While the election contract case is in the past for Kalshi, there will be no shortage of court appearances in the coming months for the financial company.
Kalshi is currently embroiled in three different lawsuits the company filed against state regulators in Maryland, Nevada and New Jersey. These regulators all issued cease and desist orders to the company, saying that its growing market of event contract tied to sports outcomes are in violation of state gaming laws.
So far, Kalshi has been granted preliminary injunctions keeping sports contracts online in Nevada and New Jersey, while there will be a hearing on the injunction in Maryland at the end of the month.
New Jersey appealing Kalshi injunction
While Nevada regulators have proceeded straight to a motion to dismiss, New Jersey has filed an appeal on the ruling granting the injunction in its case, which will be heard by the Third Circuit Court.
Meanwhile, Maryland Lottery and Gaming filed its response in opposition to the preliminary injunction request.
In the filing, state regulators trod out several of the arguments made and rebuffed in other states, including the scope of the Commodity Exchange Act (CEA) and the economic impact of a single sporting event.
The brief takes a closer look at the CEA than other states have, including why the measure came about in the first place.

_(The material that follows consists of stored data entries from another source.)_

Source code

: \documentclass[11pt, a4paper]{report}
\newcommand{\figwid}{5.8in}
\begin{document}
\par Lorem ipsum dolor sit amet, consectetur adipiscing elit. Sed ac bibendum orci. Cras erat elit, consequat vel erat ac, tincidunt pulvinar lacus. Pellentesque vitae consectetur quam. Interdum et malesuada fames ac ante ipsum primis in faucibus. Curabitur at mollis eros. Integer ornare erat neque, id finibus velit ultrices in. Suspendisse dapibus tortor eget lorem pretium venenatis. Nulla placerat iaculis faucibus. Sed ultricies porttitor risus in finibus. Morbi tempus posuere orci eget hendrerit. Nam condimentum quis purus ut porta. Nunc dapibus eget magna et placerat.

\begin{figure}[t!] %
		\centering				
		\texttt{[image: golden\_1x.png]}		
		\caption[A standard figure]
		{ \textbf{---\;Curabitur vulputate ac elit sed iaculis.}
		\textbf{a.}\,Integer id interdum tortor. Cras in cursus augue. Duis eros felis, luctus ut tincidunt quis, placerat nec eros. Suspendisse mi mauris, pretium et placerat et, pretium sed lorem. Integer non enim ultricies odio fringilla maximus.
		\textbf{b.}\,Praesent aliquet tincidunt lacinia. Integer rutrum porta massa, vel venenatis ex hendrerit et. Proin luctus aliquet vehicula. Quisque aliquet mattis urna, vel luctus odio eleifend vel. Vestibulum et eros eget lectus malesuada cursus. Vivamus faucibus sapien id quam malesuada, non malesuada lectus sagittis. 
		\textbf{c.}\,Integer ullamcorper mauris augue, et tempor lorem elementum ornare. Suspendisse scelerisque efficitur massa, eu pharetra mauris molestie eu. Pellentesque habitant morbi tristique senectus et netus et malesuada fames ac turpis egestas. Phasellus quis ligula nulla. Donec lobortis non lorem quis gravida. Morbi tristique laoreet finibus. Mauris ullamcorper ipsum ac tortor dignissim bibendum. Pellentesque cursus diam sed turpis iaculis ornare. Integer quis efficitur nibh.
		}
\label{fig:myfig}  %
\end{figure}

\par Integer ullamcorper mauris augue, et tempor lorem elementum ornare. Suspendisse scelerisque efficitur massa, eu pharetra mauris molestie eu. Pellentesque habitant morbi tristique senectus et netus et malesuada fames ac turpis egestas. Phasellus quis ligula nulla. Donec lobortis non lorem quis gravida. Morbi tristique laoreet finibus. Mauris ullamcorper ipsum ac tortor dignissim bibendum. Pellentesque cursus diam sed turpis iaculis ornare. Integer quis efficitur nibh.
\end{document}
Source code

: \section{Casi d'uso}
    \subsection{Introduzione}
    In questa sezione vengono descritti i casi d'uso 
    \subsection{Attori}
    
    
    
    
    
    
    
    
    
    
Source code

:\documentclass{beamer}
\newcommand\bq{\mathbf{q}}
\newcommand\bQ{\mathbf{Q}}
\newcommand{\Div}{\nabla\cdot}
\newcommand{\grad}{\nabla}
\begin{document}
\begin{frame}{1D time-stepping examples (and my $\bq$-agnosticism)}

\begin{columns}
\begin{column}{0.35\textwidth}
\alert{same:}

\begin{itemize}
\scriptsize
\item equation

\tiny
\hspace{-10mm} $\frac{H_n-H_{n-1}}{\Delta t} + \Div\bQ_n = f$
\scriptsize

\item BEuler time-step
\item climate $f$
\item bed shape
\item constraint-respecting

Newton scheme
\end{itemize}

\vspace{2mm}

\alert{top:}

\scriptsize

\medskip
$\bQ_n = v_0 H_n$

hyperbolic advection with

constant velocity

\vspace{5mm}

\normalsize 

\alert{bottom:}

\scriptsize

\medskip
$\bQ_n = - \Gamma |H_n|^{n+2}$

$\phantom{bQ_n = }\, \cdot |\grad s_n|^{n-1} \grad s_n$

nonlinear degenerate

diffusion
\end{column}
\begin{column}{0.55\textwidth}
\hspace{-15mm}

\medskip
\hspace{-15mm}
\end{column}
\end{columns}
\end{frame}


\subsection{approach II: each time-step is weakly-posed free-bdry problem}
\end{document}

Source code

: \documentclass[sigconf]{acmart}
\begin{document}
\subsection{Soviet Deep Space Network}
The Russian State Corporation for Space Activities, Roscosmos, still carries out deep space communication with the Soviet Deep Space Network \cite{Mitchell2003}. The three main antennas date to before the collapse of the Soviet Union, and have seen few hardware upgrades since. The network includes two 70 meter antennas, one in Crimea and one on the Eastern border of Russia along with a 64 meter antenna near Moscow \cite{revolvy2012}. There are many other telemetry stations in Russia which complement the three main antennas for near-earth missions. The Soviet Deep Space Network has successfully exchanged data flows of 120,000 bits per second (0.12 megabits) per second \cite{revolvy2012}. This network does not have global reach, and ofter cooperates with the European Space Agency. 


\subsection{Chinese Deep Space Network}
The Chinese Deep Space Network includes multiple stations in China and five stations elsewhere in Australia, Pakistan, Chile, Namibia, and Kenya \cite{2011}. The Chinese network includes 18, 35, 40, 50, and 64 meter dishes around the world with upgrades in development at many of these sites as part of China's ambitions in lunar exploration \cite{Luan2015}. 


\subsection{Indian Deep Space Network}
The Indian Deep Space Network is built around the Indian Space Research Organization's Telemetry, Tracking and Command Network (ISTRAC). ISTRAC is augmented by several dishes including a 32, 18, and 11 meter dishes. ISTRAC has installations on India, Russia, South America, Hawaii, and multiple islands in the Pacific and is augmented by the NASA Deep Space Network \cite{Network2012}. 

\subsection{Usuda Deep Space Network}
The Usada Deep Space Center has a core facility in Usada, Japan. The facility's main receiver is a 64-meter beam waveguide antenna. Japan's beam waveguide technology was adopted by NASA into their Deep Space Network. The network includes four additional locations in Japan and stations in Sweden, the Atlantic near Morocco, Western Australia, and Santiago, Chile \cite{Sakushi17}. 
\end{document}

“Its purpose was ‘to remedy the confusion about whether certain types of commodities transactions came within the definition of a security and thus subject to regulation under the securities laws,'” the filing noted.

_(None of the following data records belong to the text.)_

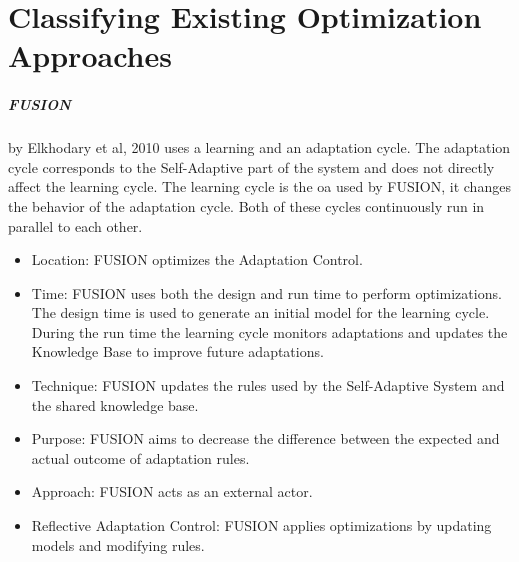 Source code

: \section{Classifying Existing Optimization Approaches}
\label{ch:Existing}


\subparagraph*{FUSION}
by Elkhodary et al, 2010 \cite*{FUSION}  uses a learning and an adaptation cycle.
The adaptation cycle corresponds to the Self-Adaptive part of the system
and does not directly affect the learning cycle.
The learning cycle is the \acrlong{oa} used by FUSION,
it changes the behavior of the adaptation cycle.
Both of these cycles continuously run in parallel to each other.
\begin{itemize}[nosep]
    \item Location: FUSION optimizes the Adaptation Control.
    \item Time: FUSION uses both the design and run time to perform optimizations.
    The design time is used to generate an initial model for the learning cycle.
    During the run time the learning cycle monitors adaptations
    and updates the Knowledge Base to improve future adaptations.
    \item Technique: FUSION updates the rules used by the Self-Adaptive System and the shared knowledge base.
    \item Purpose: FUSION aims to decrease the difference between the expected and actual outcome of adaptation rules.
    \item Approach: FUSION acts as an external actor.
    \item Reflective Adaptation Control: FUSION applies optimizations by updating models and modifying rules.
\end{itemize}

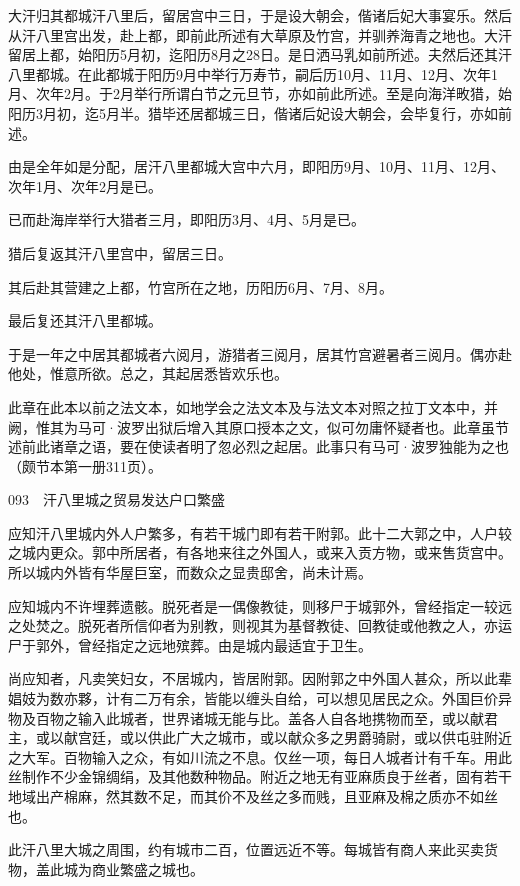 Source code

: \documentclass[12pt,UTF8]{ctexbook}
\begin{document}
大汗归其都城汗八里后，留居宫中三日，于是设大朝会，偕诸后妃大事宴乐。然后从汗八里宫出发，赴上都，即前此所述有大草原及竹宫，并驯养海青之地也。大汗留居上都，始阳历5月初，迄阳历8月之28日。是日洒马乳如前所述。夫然后还其汗八里都城。在此都城于阳历9月中举行万寿节，嗣后历10月、11月、12月、次年1月、次年2月。于2月举行所谓白节之元旦节，亦如前此所述。至是向海洋畋猎，始阳历3月初，迄5月半。猎毕还居都城三日，偕诸后妃设大朝会，会毕复行，亦如前述。

由是全年如是分配，居汗八里都城大宫中六月，即阳历9月、10月、11月、12月、次年1月、次年2月是已。

已而赴海岸举行大猎者三月，即阳历3月、4月、5月是已。

猎后复返其汗八里宫中，留居三日。

其后赴其营建之上都，竹宫所在之地，历阳历6月、7月、8月。

最后复还其汗八里都城。

于是一年之中居其都城者六阅月，游猎者三阅月，居其竹宫避暑者三阅月。偶亦赴他处，惟意所欲。总之，其起居悉皆欢乐也。

此章在此本以前之法文本，如地学会之法文本及与法文本对照之拉丁文本中，并阙，惟其为马可·波罗出狱后增入其原口授本之文，似可勿庸怀疑者也。此章虽节述前此诸章之语，要在使读者明了忽必烈之起居。此事只有马可·波罗独能为之也（颇节本第一册311页）。





093　汗八里城之贸易发达户口繁盛

应知汗八里城内外人户繁多，有若干城门即有若干附郭。此十二大郭之中，人户较之城内更众。郭中所居者，有各地来往之外国人，或来入贡方物，或来售货宫中。所以城内外皆有华屋巨室，而数众之显贵邸舍，尚未计焉。

应知城内不许埋葬遗骸。脱死者是一偶像教徒，则移尸于城郭外，曾经指定一较远之处焚之。脱死者所信仰者为别教，则视其为基督教徒、回教徒或他教之人，亦运尸于郭外，曾经指定之远地殡葬。由是城内最适宜于卫生。

尚应知者，凡卖笑妇女，不居城内，皆居附郭。因附郭之中外国人甚众，所以此辈娼妓为数亦夥，计有二万有余，皆能以缠头自给，可以想见居民之众。外国巨价异物及百物之输入此城者，世界诸城无能与比。盖各人自各地携物而至，或以献君主，或以献宫廷，或以供此广大之城市，或以献众多之男爵骑尉，或以供屯驻附近之大军。百物输入之众，有如川流之不息。仅丝一项，每日人城者计有千车。用此丝制作不少金锦绸绢，及其他数种物品。附近之地无有亚麻质良于丝者，固有若干地域出产棉麻，然其数不足，而其价不及丝之多而贱，且亚麻及棉之质亦不如丝也。

此汗八里大城之周围，约有城市二百，位置远近不等。每城皆有商人来此买卖货物，盖此城为商业繁盛之城也。
\end{document}
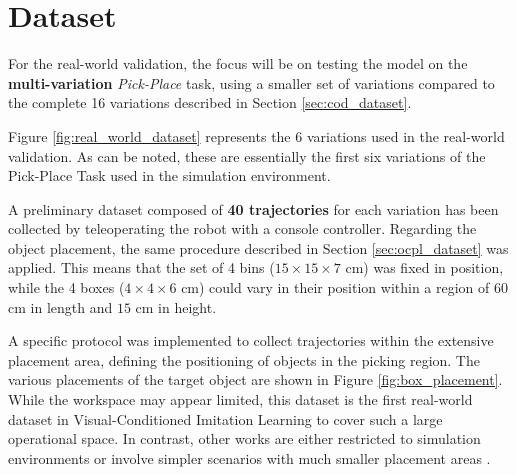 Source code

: \section{Dataset}
\label{sec:real_world_dataset}
For the real-world validation, the focus will be on testing the model on the \textbf{multi-variation} \textit{Pick-Place} task, using a smaller set of variations compared to the complete 16 variations described in Section \ref{sec:cod_dataset}.



Figure \ref{fig:real_world_dataset} represents the 6 variations used in the real-world validation. As can be noted, these are essentially the first six variations of the Pick-Place Task used in the simulation environment.

A preliminary dataset composed of \textbf{40 trajectories} for each variation has been collected by teleoperating the robot with a console controller. Regarding the object placement, the same procedure described in Section \ref{sec:ocpl_dataset} was applied. This means that the set of 4 bins ($15 \times 15 \times 7$ cm) was fixed in position, while the 4 boxes ($4 \times 4 \times 6$ cm) could vary in their position within a region of $60$ cm in length and $15$ cm in height. 

A specific protocol was implemented to collect trajectories within the extensive placement area, defining the positioning of objects in the picking region. The various placements of the target object are shown in Figure \ref{fig:box_placement}. While the workspace may appear limited, this dataset is the first real-world dataset in Visual-Conditioned Imitation Learning to cover such a large operational space. In contrast, other works are either restricted to simulation environments \cite{dasari2021transformers_one_shot,mandi2022towards_more_generalizable_one_shot} or involve simpler scenarios with much smaller placement areas \cite{mandlekar2022matters}.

The brief also outlined the contribution of the Dodd-Frank Act to the powers of the Commodity and Futures Trading Commission (CFTC) in 2010 that aimed to crack down on unregulated swaps, conveying authority over the market to the CFTC.
Maryland also argues sports events can’t be swaps
Like New Jersey though, Maryland suggests that a sporting event quite clearly falls under the CFTC’s special rule regarding gaming and also lacks the economic impact necessary to meet the definition of swamp.

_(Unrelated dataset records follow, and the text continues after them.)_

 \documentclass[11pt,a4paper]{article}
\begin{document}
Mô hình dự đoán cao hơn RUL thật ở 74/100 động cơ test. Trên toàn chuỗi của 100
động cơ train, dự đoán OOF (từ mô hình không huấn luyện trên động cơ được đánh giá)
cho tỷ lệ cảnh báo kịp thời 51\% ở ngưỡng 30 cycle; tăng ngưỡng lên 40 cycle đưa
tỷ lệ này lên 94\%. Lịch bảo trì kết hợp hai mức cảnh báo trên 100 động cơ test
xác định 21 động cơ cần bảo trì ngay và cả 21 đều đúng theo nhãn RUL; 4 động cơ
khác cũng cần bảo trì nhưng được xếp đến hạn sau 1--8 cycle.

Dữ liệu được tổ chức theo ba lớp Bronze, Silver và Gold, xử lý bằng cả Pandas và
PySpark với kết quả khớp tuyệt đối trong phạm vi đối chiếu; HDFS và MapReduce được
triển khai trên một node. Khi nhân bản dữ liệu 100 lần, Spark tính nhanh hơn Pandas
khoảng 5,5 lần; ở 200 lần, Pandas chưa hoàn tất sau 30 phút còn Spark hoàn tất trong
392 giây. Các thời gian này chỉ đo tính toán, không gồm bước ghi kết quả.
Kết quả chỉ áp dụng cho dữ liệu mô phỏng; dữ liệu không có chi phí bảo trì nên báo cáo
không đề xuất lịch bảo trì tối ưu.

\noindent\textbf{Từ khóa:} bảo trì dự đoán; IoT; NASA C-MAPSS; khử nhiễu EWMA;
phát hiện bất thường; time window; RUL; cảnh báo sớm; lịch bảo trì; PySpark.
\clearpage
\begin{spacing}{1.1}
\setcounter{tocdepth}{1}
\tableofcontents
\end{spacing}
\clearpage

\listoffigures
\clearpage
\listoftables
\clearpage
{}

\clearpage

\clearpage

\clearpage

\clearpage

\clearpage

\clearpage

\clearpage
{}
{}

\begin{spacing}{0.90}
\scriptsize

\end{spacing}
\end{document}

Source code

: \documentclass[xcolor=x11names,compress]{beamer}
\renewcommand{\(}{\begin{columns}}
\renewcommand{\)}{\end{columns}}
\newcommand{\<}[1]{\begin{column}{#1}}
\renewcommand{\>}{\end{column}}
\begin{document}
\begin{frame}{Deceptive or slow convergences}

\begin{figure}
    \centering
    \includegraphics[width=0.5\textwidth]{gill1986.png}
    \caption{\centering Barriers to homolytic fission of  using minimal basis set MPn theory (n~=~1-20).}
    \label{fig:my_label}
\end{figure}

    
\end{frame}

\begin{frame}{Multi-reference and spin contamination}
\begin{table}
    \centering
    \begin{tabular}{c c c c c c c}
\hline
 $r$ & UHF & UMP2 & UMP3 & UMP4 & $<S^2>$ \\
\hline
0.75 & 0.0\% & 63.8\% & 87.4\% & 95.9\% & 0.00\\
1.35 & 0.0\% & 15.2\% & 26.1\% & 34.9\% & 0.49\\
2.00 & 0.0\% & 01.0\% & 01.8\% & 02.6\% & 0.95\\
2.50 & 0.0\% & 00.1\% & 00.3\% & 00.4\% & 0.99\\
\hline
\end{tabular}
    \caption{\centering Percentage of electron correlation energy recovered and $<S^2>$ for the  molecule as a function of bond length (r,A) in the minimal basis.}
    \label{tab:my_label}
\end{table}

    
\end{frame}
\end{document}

“Kalshi’s gaming devices do not fit within this core concern or ordinary meaning of the text because the outcome of a sports game is not a ‘good’,’article’,’service’, ‘right’ or ‘interest’ that can be ‘delivered’ by a contract,” the state argued.
In other filings, Kalshi used both St. Peter’s Cinderella run in a past March Madness tournament and Rory McIlroy’s recentvictory over Justin Rose in The Masters as examples of sporting events with economic consequences, but Maryland pointed out that not all sporting events are created equal when it comes to economic impact.
“If the surrounding economic activity is considered ‘associated with’ the outcome of a sporting event, the CFTC would need to undertake a case-by-case inquiry as to whether a particular sporting event is likely to have sufficient economic consequences such that bets on their outcomes qualify as “swaps” immune from state regulation. This approach would be an administrative nightmare for the CTFC and cannot be what Congress intended when it passed Dodd-Frank.”
While Kalshi pushes ahead in court about what the CFTC does and does not regulate, the CFTC is in the midst of organizational turmoil, as the group recently put a number of staffers on administrative leave pending an investigation and review.